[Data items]
══════════════════════════════

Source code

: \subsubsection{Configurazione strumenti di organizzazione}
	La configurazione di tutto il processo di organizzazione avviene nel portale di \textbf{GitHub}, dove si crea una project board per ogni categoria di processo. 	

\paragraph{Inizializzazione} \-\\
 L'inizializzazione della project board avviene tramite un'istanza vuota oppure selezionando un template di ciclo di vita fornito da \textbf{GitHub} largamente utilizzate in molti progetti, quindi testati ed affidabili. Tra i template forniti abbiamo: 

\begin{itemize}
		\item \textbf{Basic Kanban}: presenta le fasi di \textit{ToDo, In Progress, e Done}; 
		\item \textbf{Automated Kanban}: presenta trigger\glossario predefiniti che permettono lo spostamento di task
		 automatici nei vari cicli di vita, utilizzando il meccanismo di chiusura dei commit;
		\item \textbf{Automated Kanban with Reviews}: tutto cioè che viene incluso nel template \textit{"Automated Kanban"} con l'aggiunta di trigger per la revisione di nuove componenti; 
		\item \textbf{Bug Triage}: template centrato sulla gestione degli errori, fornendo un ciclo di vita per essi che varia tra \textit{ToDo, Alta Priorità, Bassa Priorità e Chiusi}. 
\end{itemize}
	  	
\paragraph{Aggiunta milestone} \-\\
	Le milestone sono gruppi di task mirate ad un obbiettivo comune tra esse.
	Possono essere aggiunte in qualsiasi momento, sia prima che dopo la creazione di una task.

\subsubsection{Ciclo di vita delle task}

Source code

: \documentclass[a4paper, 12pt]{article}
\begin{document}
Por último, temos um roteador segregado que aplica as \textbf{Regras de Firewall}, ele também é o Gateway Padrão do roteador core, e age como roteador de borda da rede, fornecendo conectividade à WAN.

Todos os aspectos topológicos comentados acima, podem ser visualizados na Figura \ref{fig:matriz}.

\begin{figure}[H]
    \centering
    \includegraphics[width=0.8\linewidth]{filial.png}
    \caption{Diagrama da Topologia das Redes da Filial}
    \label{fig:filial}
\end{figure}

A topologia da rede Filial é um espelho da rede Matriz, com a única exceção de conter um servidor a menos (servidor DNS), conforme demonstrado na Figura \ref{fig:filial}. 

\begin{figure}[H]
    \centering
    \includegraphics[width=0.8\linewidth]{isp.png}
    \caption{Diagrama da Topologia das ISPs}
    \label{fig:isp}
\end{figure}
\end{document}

══════════════════════════════

How many lines in the records above contain the word "linewidth"? Reply with the number alone.

2